Higher trumps are needed to beat lower ones, even when trumping 5 of a Kind (so, for example, you must play the VIII or higher if you are trying to trump 5 of a Kind of sevens). Only the highest trump in a set played counts for beating purposes. Note that trumping previously played trumps follows the same reductions as trumping normal cards, so in order to beat 3 trumps you must play exactly 2 trumps, to play 2 trumps you must play exactly 1 trump. A single trump can be beaten by a single higher trump.

The Fool beats everything and always ends the trick, no exceptions, and can be played at any time, unlike other trumps. However, it can't be led and can't be used as a normal trump card in a set of 2 or 3 trumps. If you get stuck with it and nothing else to lead, you are automatically the Peasant at the end of the hand.

You may pass your turn if you cannot or do not wish to play. If no one can or will play, the last person to play wins the trick and starts the next one. All played cards are set aside in a pile.

• First out: King (or Queen)
• Second out: Prince (or Princess)
• Middles: Nobles
• Second-to-last out: Merchant
• Last out: Peasant

(No Princes or Merchants if with three players.)

Rounds after the first, the Merchant shuffles and deals the cards, and the King gets the first turn.
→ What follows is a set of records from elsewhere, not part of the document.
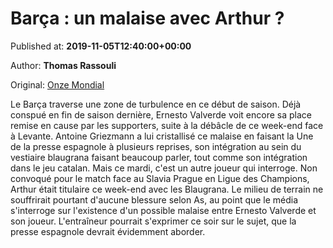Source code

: 
# Barça : un malaise avec Arthur ?

Published at: **2019-11-05T12:40:00+00:00**

Author: **Thomas Rassouli**

Original: [Onze Mondial](http://www.onzemondial.com/ligue-des-champions/barca-un-malaise-avec-arthur-201696)

Le Barça traverse une zone de turbulence en ce début de saison. Déjà conspué en fin de saison dernière, Ernesto Valverde voit encore sa place remise en cause par les supporters, suite à la débâcle de ce week-end face à Levante. Antoine Griezmann a lui cristallisé ce malaise en faisant la Une de la presse espagnole à plusieurs reprises, son intégration au sein du vestiaire blaugrana faisant beaucoup parler, tout comme son intégration dans le jeu catalan. Mais ce mardi, c'est un autre joueur qui interroge.
Non convoqué pour le match face au Slavia Prague en Ligue des Champions, Arthur était titulaire ce week-end avec les Blaugrana. Le milieu de terrain ne souffrirait pourtant d'aucune blessure selon As, au point que le média s'interroge sur l'existence d'un possible malaise entre Ernesto Valverde et son joueur. L'entraîneur pourrait s'exprimer ce soir sur le sujet, que la presse espagnole devrait évidemment aborder.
The King gets the Peasant's two highest cards, and gives the Peasant any two cards of his choice. The Prince and Merchant similarly exchange a single card. The Merchant and the Peasant may make requests as to what cards they would like, but the King and Prince are not obligated to follow through on them. The Fool may under no circumstances be passed.

## Variation

The inventor suggests that it may work better to require three trumps to beat three trumps, and two trumps to beat two trumps, rather than requiring one fewer trump to be used.